Adapting to a new environment when moving abroad or finding your place back in your home country when your assignment ends is a change than can be challenging. I partner with you through the ups and downs of the expat alignment cycle, so you adjust quicker and smoother to your new environment than you would on your own.

Research and expatriate experience testify to the fact that while each international assignment is unique, there is an identifiable pattern of ups and downs that relocating individuals and families typically go through. This process is often referred to as the expat adjustment cycle.

Like most things in life, it all makes sense in hindsight. It however can be hard to recognize the phases and understand your challenges when you are in the middle of it.

I have lived abroad on and off and gone through the phases myself multiple times. As a high school student I went on an exchange semester, during my studies I've lived  in China and Taiwan for almost 3 years. After graduation I packed a bag and immigrated to Taiwan where I've worked for 4 and half years. When I returned to my home country I struggled to re-adjust and reconnect with old friends and it felt even harder than moving abroad. That's normal!

Does this resonate with you? You don't have to go through this alone. I can help you navigate through the expat adjustment cycle faster and smoother than you would on your own.

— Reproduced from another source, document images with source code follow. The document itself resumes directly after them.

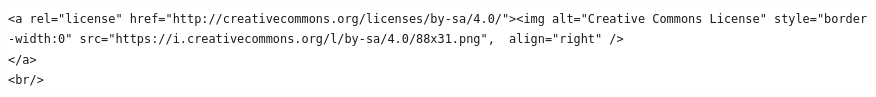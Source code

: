     <a rel="license" href="http://creativecommons.org/licenses/by-sa/4.0/"><img alt="Creative Commons License" style="border-width:0" src="https://i.creativecommons.org/l/by-sa/4.0/88x31.png",  align="right" />
    </a>
    <br/>
</p>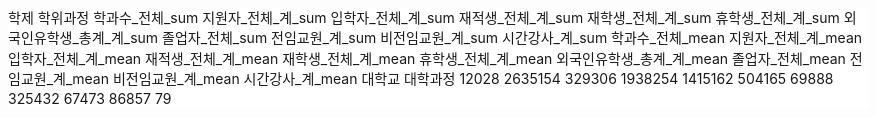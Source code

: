   <thead class="gt_col_headings">
    <tr>
      <th class="gt_col_heading gt_columns_bottom_border gt_center" rowspan="1" colspan="1">학제</th>
      <th class="gt_col_heading gt_columns_bottom_border gt_left" rowspan="1" colspan="1">학위과정</th>
      <th class="gt_col_heading gt_columns_bottom_border gt_right" rowspan="1" colspan="1">학과수_전체_sum</th>
      <th class="gt_col_heading gt_columns_bottom_border gt_right" rowspan="1" colspan="1">지원자_전체_계_sum</th>
      <th class="gt_col_heading gt_columns_bottom_border gt_right" rowspan="1" colspan="1">입학자_전체_계_sum</th>
      <th class="gt_col_heading gt_columns_bottom_border gt_right" rowspan="1" colspan="1">재적생_전체_계_sum</th>
      <th class="gt_col_heading gt_columns_bottom_border gt_right" rowspan="1" colspan="1">재학생_전체_계_sum</th>
      <th class="gt_col_heading gt_columns_bottom_border gt_right" rowspan="1" colspan="1">휴학생_전체_계_sum</th>
      <th class="gt_col_heading gt_columns_bottom_border gt_right" rowspan="1" colspan="1">외국인유학생_총계_계_sum</th>
      <th class="gt_col_heading gt_columns_bottom_border gt_right" rowspan="1" colspan="1">졸업자_전체_sum</th>
      <th class="gt_col_heading gt_columns_bottom_border gt_right" rowspan="1" colspan="1">전임교원_계_sum</th>
      <th class="gt_col_heading gt_columns_bottom_border gt_right" rowspan="1" colspan="1">비전임교원_계_sum</th>
      <th class="gt_col_heading gt_columns_bottom_border gt_right" rowspan="1" colspan="1">시간강사_계_sum</th>
      <th class="gt_col_heading gt_columns_bottom_border gt_right" rowspan="1" colspan="1">학과수_전체_mean</th>
      <th class="gt_col_heading gt_columns_bottom_border gt_right" rowspan="1" colspan="1">지원자_전체_계_mean</th>
      <th class="gt_col_heading gt_columns_bottom_border gt_right" rowspan="1" colspan="1">입학자_전체_계_mean</th>
      <th class="gt_col_heading gt_columns_bottom_border gt_right" rowspan="1" colspan="1">재적생_전체_계_mean</th>
      <th class="gt_col_heading gt_columns_bottom_border gt_right" rowspan="1" colspan="1">재학생_전체_계_mean</th>
      <th class="gt_col_heading gt_columns_bottom_border gt_right" rowspan="1" colspan="1">휴학생_전체_계_mean</th>
      <th class="gt_col_heading gt_columns_bottom_border gt_right" rowspan="1" colspan="1">외국인유학생_총계_계_mean</th>
      <th class="gt_col_heading gt_columns_bottom_border gt_right" rowspan="1" colspan="1">졸업자_전체_mean</th>
      <th class="gt_col_heading gt_columns_bottom_border gt_right" rowspan="1" colspan="1">전임교원_계_mean</th>
      <th class="gt_col_heading gt_columns_bottom_border gt_right" rowspan="1" colspan="1">비전임교원_계_mean</th>
      <th class="gt_col_heading gt_columns_bottom_border gt_right" rowspan="1" colspan="1">시간강사_계_mean</th>
    </tr>
  </thead>
  <tbody class="gt_table_body">
    <tr><td class="gt_row gt_center">대학교</td>
<td class="gt_row gt_left">대학과정</td>
<td class="gt_row gt_right">12028</td>
<td class="gt_row gt_right">2635154</td>
<td class="gt_row gt_right">329306</td>
<td class="gt_row gt_right">1938254</td>
<td class="gt_row gt_right">1415162</td>
<td class="gt_row gt_right">504165</td>
<td class="gt_row gt_right">69888</td>
<td class="gt_row gt_right">325432</td>
<td class="gt_row gt_right">67473</td>
<td class="gt_row gt_right">86857</td>
<td class="gt_row gt_right">79</td>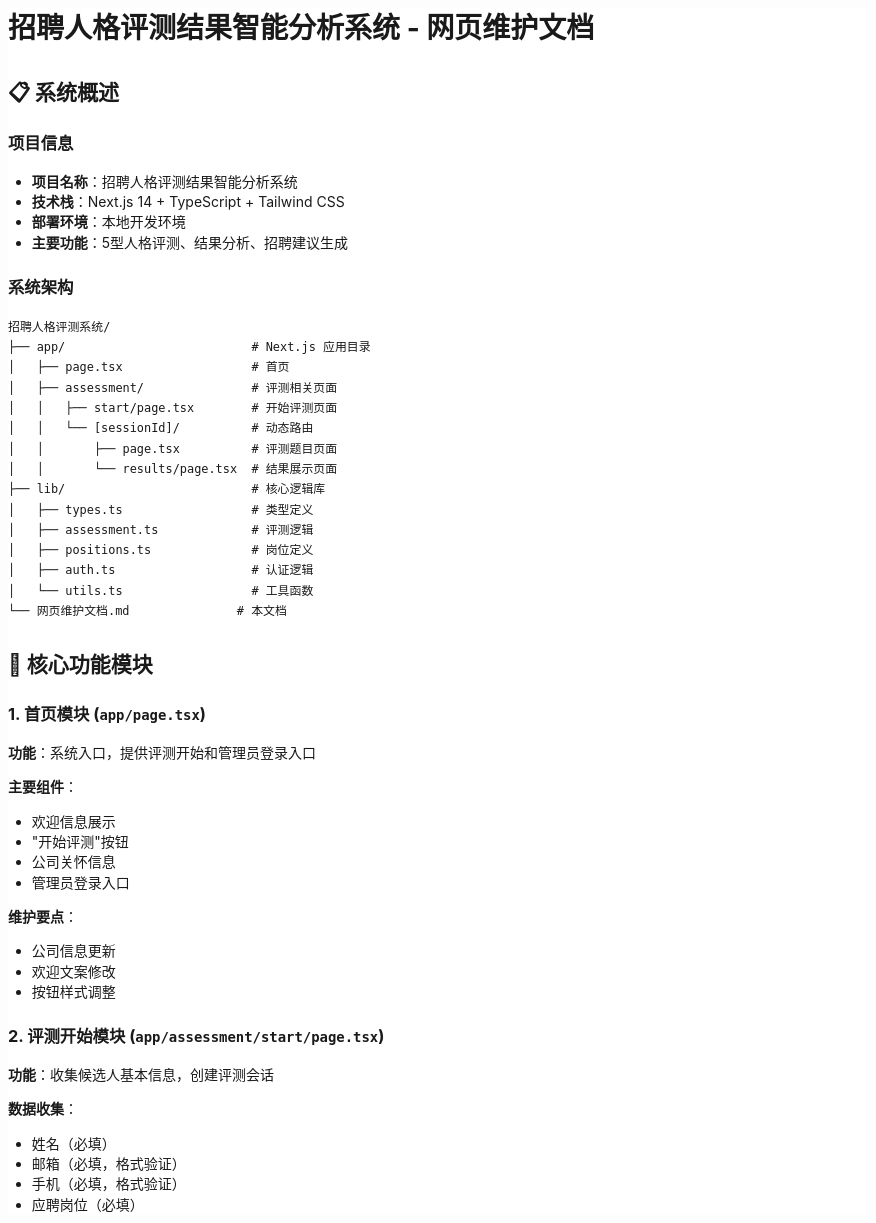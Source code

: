 # 招聘人格评测结果智能分析系统 - 网页维护文档

## 📋 系统概述

### 项目信息
- **项目名称**：招聘人格评测结果智能分析系统
- **技术栈**：Next.js 14 + TypeScript + Tailwind CSS
- **部署环境**：本地开发环境
- **主要功能**：5型人格评测、结果分析、招聘建议生成

### 系统架构
```
招聘人格评测系统/
├── app/                          # Next.js 应用目录
│   ├── page.tsx                  # 首页
│   ├── assessment/               # 评测相关页面
│   │   ├── start/page.tsx        # 开始评测页面
│   │   └── [sessionId]/          # 动态路由
│   │       ├── page.tsx          # 评测题目页面
│   │       └── results/page.tsx  # 结果展示页面
├── lib/                          # 核心逻辑库
│   ├── types.ts                  # 类型定义
│   ├── assessment.ts             # 评测逻辑
│   ├── positions.ts              # 岗位定义
│   ├── auth.ts                   # 认证逻辑
│   └── utils.ts                  # 工具函数
└── 网页维护文档.md               # 本文档
```

## 🔧 核心功能模块

### 1. 首页模块 (`app/page.tsx`)
**功能**：系统入口，提供评测开始和管理员登录入口

**主要组件**：
- 欢迎信息展示
- "开始评测"按钮
- 公司关怀信息
- 管理员登录入口

**维护要点**：
- 公司信息更新
- 欢迎文案修改
- 按钮样式调整

### 2. 评测开始模块 (`app/assessment/start/page.tsx`)
**功能**：收集候选人基本信息，创建评测会话

**数据收集**：
- 姓名（必填）
- 邮箱（必填，格式验证）
- 手机（必填，格式验证）
- 应聘岗位（必填）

Cultural Awareness Coaching
The Expat Adjustment Cycle

​The Honeymoon Phase

Everything is exciting! The strange sights and sounds are enticing and you are an adventurer for even being there! It’s fun to figure out what the food packaging means when the writing is completely unintelligible! You run about your new city being a tourist, taking in the scene, learning a few words in a new language, and posting gobs of photos for your friends and family back home! Moving abroad is awesome!!

The Loneliness

At a certain point, it hits you that you have left your entire social circle and support network at home. It’s hard as an adult to go out and make new friends, especially when you have not had to for a long time. This is the stage where you resign yourself to being more on your own than you are used to until you can tap into a social community in your new home.

The Slump

The buzz wears off. You find it less and less fun to grocery shop buying mystery products. You run out of shampoo or toothpaste, and discover that there’s nothing remotely similar in the new place. You need new clothes and there’s nothing that fits you. Someone was rude, or you just couldn’t convey what you wanted to a vendor because of your limited language skills. You got lost and everyone pointed you in different directions. It all becomes just too much. This sets in around the six month mark. The culture shock took its time to settle in and now all the weirdness is just weird. It’s one thing to go on a vacation to another land and experience all the weirdness as an “exotic other” way to live, but it’s another thing altogether to deal with it on a day to day basis, and never get a break.

Adaptation

You figure out the rules of the new place. You have enough language skills to cope with the most common day to day needs. You’ve figured out how to grocery shop, how to commute to work, where to go out for fun in the evenings. You have made some friends, and have a social life. Sometimes it’s too much fun, and you need to say no to people in order to have some quiet time. Things are good. It all starts to feel kind of normal.

Re-patriation

If you have been abroad for some years and especially on successive international assignments, the process of returning home can be as arduous and traumatic as the initial relocation. The home environment to which you are returning may have changed considerably. The frame of reference you have of “home” is not what it appears to be anymore when returning back. You have problems adjusting back to “normal life” again. You have changed, too. Your international experience is perhaps not appreciated to the extent they would expect and people around you have a different reality. It’s a cultural transition again, but on home soil. The reverse cultural shock.